## Woodall's "Smith,IRV" Condorcet voting method

By Chris Benham & Warren D. Smith

T.N.Tideman, in his book, considered a particular voting method that combined the "Smith set" notion with "Instant Runoff Voting," to be tentatively the "best" of the voting methods examined in his book. However, Tideman unfortunately was unaware of the following [Douglas R. Woodall: Monotonicity of single seat preferential election rules, Discrete Applied Maths. 77,1 (1997) 81-98]. As Chris Benham pointed out, and so did Woodall in that paper, there is reason to believe Tideman's method is clearly inferior to the following related

Woodall's Smith+IRV-type voting method (WoodSIRV):
Proceed by successively eliminating the candidates with the fewest top-rank votes (just as in IRV) except that before each IRV elimination, check to see if there is a single candidate X with no (among remaining candidates) pairwise losses. As soon as such an X appears, elect X.

On what basis can we claim that WoodSIRV appears superior? Well, WoodSIRV appears to be easier to describe and appears to obey the same set of Tideman's properties. And it also obeys these two properties that Tideman's Smith+IRV method fails: "mono-append" and "mono-add-plump."

### Properties obeyed by WoodSIRV

• "Mono-append": Appending X to ballots that left X unranked (and hence had treated X as ranked co-equal last) cannot decrease X's chances of winning.
• "Mono-add-plump": Adding ballots that "plump" for X cannot decrease X's chances of winning.
• Clone immunity.
• Woodall's "plurality criterion" and "symmetric completion" criterion.
• "Majority for solid coalitions": if a voter-majority prefers every candidate in some set S over every candidate not in S, then a member of S must win.
• "Smith set": If all the members of some candidate-subset S pairwise-beat all the non-members then the winner must come from S.
• "Condorcet criterion": If a "Condorcet winner" exists (who beats all opponents pairwise) then he must win. (Note: A Condorcet winner is a Smith set which has exactly one element.)
• "Dominant mutual third burial resistance": If there are three candidates X,Y,Z and X is top-ranked on more than a third of the ballots and wins, then if some Y>X>Z ballots are changed to "bury" X, i.e. becoming Y>Z>X, the winner can't change to Y.

### The mono-append and mono-add-plump properties that Tideman fails but WoodSIRV satisfies

We demonstrate both property failures in one example:

#voters their vote
10 A>B>C>D
6 B>C>D>A
2 C
5 D>C>A>B

In this election, all the candidates are in the Smith set (which Woodall calls the "top tier"), and the IRV winner – and hence winner with Tideman's Smith+IRV method – is A. But if you add two extra ballots that "plump" for A (i.e. vote for A and leave the rest unranked; unranked candidates being regarded as ranked coequal bottom) or which append A to the two C ballots, then the top tier becomes {A,B,C}, and (when you delete D from all the ballots before applying IRV) then, according to Tideman and paradoxically, C wins.

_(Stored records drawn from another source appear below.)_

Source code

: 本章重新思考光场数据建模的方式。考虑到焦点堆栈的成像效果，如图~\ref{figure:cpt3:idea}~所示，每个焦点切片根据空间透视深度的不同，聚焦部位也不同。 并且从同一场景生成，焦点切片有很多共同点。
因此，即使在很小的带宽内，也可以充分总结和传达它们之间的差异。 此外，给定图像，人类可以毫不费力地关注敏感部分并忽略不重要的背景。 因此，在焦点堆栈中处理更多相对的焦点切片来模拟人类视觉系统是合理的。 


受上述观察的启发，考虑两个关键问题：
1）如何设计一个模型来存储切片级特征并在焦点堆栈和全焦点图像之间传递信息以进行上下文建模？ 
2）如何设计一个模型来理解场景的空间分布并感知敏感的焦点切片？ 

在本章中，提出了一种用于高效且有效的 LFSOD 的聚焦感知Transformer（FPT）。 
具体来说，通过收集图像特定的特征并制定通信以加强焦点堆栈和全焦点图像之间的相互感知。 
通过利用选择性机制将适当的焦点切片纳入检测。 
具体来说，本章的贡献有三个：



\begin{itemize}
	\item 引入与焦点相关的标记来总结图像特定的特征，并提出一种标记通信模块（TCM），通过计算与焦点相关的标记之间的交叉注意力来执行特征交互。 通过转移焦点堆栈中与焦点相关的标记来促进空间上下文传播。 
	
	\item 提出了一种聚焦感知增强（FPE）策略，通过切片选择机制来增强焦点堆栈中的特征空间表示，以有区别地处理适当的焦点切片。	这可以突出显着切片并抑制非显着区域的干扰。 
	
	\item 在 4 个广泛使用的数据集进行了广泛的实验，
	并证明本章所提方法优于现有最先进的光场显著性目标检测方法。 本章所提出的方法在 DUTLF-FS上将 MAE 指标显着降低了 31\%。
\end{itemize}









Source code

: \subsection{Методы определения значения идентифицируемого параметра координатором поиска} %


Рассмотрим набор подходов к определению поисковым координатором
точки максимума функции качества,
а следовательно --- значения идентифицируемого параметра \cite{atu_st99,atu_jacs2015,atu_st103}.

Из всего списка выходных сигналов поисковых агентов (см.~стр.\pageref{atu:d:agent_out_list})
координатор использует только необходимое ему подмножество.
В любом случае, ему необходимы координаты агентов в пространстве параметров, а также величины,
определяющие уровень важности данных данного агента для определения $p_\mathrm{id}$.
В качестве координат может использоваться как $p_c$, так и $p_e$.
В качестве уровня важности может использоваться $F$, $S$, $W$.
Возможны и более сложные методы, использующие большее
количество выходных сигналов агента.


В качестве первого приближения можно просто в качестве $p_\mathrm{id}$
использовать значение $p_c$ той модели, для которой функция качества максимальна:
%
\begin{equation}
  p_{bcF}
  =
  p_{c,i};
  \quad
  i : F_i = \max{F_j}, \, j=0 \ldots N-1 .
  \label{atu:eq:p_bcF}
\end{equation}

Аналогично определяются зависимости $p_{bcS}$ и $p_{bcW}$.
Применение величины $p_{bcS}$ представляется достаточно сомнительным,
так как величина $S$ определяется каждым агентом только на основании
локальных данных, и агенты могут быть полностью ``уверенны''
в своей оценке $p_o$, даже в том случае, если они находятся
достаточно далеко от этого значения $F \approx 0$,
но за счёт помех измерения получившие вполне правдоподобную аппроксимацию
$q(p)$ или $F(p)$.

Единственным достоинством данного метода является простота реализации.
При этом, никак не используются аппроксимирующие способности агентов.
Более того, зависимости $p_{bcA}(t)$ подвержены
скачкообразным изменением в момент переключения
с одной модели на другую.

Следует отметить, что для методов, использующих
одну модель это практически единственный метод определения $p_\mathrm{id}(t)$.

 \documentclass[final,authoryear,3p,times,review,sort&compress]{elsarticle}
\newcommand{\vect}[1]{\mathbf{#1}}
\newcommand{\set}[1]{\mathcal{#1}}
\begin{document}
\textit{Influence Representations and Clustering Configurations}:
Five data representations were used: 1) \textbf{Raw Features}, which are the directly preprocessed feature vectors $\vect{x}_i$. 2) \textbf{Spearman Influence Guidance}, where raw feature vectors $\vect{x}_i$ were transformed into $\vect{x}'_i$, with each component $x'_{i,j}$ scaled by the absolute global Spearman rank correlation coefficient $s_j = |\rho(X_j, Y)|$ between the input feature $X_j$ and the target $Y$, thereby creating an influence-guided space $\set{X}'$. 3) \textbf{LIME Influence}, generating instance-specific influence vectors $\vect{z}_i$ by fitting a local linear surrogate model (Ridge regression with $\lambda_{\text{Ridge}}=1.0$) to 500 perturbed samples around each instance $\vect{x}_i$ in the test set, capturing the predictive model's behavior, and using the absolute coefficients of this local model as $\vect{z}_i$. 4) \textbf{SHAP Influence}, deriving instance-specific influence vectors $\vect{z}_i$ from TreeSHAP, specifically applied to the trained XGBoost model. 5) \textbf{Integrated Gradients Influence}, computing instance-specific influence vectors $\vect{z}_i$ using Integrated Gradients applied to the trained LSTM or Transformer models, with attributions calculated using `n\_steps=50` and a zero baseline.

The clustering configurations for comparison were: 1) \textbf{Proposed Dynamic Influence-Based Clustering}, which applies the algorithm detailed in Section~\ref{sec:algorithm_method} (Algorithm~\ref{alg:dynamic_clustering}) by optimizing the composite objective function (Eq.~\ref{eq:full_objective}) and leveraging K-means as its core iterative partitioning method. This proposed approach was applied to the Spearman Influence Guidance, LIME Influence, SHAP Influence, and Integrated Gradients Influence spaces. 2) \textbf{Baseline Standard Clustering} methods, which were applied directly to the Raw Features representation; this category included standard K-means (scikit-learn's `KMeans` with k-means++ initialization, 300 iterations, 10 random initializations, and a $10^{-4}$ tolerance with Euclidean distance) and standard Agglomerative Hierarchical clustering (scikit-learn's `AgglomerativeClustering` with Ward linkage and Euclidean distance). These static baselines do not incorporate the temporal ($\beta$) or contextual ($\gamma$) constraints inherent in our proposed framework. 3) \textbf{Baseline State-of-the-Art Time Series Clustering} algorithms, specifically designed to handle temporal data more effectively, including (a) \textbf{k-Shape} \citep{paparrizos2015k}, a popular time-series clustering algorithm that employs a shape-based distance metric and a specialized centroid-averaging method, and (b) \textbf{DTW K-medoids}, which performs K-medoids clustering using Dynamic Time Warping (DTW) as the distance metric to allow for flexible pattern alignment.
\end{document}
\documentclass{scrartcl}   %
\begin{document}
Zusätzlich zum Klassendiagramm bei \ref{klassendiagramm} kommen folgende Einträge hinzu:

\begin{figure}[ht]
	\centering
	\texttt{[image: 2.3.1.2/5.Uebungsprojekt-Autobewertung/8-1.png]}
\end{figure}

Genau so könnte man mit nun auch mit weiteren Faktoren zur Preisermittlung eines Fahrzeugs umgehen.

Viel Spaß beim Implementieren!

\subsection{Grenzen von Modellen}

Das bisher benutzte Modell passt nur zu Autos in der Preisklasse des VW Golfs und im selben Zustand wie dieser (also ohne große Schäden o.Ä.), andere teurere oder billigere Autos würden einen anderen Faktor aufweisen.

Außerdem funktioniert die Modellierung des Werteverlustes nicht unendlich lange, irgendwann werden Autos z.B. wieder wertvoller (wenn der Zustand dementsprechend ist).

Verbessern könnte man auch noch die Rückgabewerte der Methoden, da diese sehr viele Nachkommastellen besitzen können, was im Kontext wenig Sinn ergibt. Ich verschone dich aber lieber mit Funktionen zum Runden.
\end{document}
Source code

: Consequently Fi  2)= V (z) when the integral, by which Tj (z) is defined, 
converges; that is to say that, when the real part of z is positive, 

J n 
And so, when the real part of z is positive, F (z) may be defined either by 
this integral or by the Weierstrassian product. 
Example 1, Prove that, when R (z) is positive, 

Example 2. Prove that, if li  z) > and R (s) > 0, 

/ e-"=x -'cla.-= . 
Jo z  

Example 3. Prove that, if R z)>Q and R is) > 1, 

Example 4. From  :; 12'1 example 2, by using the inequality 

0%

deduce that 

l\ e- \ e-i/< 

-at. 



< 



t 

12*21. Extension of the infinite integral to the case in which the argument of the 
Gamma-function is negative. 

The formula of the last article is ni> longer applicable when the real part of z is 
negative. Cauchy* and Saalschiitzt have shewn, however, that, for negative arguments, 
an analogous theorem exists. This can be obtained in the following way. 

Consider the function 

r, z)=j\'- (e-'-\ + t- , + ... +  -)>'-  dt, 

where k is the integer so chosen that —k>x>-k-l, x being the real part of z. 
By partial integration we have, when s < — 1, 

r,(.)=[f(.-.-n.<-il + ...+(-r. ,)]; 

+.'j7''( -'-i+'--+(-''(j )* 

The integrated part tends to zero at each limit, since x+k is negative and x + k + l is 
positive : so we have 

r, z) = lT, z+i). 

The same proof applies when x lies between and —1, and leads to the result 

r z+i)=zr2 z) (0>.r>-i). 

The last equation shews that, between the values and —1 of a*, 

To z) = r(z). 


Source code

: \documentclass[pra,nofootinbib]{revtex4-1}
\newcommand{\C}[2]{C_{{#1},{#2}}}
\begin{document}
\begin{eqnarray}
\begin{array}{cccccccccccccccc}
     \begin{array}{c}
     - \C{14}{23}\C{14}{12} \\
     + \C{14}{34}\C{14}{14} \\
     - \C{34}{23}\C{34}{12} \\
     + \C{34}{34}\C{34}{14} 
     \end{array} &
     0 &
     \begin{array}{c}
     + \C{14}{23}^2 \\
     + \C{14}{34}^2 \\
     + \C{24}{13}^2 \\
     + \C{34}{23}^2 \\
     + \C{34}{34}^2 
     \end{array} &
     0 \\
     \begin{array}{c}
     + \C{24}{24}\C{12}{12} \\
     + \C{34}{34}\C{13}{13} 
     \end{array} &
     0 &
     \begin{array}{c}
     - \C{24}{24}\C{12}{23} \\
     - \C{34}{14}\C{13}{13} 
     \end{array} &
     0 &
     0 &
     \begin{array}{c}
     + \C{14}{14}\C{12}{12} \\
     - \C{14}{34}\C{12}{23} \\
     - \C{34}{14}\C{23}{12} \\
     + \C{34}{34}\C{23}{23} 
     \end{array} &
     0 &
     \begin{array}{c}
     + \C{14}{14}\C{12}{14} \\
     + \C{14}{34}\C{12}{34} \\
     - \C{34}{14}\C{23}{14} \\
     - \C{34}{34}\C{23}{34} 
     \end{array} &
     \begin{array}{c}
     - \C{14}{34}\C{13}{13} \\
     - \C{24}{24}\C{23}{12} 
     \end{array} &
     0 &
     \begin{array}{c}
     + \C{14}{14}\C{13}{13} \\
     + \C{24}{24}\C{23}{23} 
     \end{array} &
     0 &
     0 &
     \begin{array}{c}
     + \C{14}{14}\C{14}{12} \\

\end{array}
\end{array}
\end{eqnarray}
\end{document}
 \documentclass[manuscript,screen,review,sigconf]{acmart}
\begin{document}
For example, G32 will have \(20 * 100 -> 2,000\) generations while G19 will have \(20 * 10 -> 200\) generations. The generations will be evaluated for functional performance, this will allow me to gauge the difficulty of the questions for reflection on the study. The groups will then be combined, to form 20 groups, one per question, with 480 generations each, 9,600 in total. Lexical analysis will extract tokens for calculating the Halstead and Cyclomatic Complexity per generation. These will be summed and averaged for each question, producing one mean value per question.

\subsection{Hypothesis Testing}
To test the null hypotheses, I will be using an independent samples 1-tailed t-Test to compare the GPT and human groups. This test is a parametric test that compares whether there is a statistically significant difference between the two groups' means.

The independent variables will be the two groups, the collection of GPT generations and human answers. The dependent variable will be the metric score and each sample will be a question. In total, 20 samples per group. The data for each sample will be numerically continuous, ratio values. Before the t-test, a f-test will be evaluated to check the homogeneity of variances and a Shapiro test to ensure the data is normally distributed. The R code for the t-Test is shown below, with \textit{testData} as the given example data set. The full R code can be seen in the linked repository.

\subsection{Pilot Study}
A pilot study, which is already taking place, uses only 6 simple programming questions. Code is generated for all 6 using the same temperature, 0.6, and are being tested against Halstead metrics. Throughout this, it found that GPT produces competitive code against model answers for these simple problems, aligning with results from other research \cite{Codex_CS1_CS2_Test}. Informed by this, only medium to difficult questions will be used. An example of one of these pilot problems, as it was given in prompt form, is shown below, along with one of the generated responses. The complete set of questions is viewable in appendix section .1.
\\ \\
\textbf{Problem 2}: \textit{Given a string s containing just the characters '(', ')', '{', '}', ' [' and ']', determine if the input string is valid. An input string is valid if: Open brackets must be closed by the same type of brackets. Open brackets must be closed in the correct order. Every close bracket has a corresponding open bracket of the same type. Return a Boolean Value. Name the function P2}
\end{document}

Meanwhile WoodSIRV behaves reasonably: A still wins.

So, at least based on Tideman's own properties (and provided the WoodSIRV modification does not injure the method's "strategy resistance") the WoodSIRV modification seems clearly superior to Tideman's "best" method.

### Properties failed by WoodSIRV (which Tideman's method also fails)

• Favorite Betrayal.
• "Participation": that is, unfortunately, casting an honest vote can be strategically worse for a voter, than not voting at all (e.g. it causes somebody that voter regards as worse, to win).
• Also fails numerous monotonicity criteria defined by Woodall including "mono-raise", "add-top", "remove-bottom", "raise-random", "sub-top", "raise-delete", "sub-plump". E.g, unfortunately, raising a candidate in your vote can cause him to lose.
• Subdistrict partitioning: that is, unfortunately, if X wins in district I and in district II, somebody else could win in the combined 2-district country. This prevents WoodSIRV from being "counted in precincts."
• "Later no harm": manipulations you make to the ordering of the candidates you rank below X on your ballot, should not harm X's winning chances.
• "Later no help": manipulations you make to the ordering of the candidates you rank below X on your ballot, should not help X's winning chances.